En 1990, poursuit-il, il y a eu une restauration de la démocratie, qui va se révéler « beaucoup plus  autoritaire ». Sous Deby père, il y a eu 6 élections présidentielles, soit contestées, soit boycottées par l’opposition.

Depuis l’indépendance en 1960, observe Dr Ahmed Djidda, enseignant-chercheur et homme politique, dès qu’il y a un verrouillage du système politique, il s’organise une résistance. Entre 1963-1965, il y a le Front pour la libération nationale du Tchad (Frolinat) qui fait son apparition, et une opposition armée s’est installée pour favoriser le coup d’Etat de 1975.  « On avait voulu avoir une période stable. Mais ce n’était possible parce que les gens ont pris goût à la contestation.  Ils voulaient avoir plus davantage. Chacun avait son armée et ses forces. Il y avait un multipartisme militarisé ».

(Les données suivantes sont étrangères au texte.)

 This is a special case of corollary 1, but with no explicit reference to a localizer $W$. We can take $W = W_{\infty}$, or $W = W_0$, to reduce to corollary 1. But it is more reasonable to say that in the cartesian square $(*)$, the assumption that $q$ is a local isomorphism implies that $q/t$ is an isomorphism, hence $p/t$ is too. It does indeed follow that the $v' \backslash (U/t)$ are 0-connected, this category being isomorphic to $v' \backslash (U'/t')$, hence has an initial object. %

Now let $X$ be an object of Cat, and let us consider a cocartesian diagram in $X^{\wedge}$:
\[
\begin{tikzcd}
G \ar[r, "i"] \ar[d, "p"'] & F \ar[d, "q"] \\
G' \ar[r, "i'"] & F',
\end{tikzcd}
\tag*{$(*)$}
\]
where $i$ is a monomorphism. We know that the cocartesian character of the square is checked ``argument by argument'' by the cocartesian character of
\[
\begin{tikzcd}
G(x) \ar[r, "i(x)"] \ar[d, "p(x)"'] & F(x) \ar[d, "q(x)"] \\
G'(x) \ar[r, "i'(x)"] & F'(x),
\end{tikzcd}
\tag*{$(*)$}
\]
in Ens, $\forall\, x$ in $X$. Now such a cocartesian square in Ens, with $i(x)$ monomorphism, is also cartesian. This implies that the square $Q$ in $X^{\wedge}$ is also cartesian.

Pour l’historien Laldjim Narcisse, l’ère démocratique au Tchad a pris ses racines avant l’accession du pays à l’indépendance.« C’est d’abord au congrès des intellectuels africains d’octobre 1946. Après 46, il y a eu le Parti progressiste tchadien, section locale du rassemblement démocratique africain  (PPT-RDA) qui a été créé en 1947 par Gabriel Lisette qui était un Antillais, l’Union démocratique tchadien (UDT), le Mouvement socialiste africain (MSA). En janvier 1962, Tombalbaye a dissous les partis pour dire qu’il faut cimenter, consolider l’unité nationale. Il a basculé dans la dictature. Il y a eu la création du Frolinat au Soudan (…) le mécontentement a grandi et on a assisté à sa chute en 1975 », complète-t-il.

Il s’est multiplié des mouvements malheureux comme la guerre civile de 1979, le régime de terreur de Hissène Habré. La rébellion de Deby et compagnie a coïncidé avec le vent de l’est avec la dislocation de l’Union soviétique, et le discours de la Baule de Mitterrand (20 juin 1990), qui appelle les pays africains à instaurer la démocratie. Deby prend le pouvoir en 1990 et instaure la démocratie.

La Conférence nationale souveraine de 1993 censée réconcilier les Tchadiens accouche d’une Charte qui n’a pas été appliquée comme il se le doit, déplore Laldjim Narcisse.

D’après l’historien, la démocratie tchadienne a encore du chemin à faire. «Elle est balbutiante. Il y a beaucoup de défis à relever comme une alternance apaisée au pouvoir.  Il faut instaurer la justice avec des répartitions équitables des ressources du pays. Il faut toujours dégager le consensus. Mettre l’homme qu’il faut à la place qu’il faut. Il faut instaurer une gouvernance vertueuse avec la gestion transparente des ressources. Il faut être au service du peuple », lance-t-il.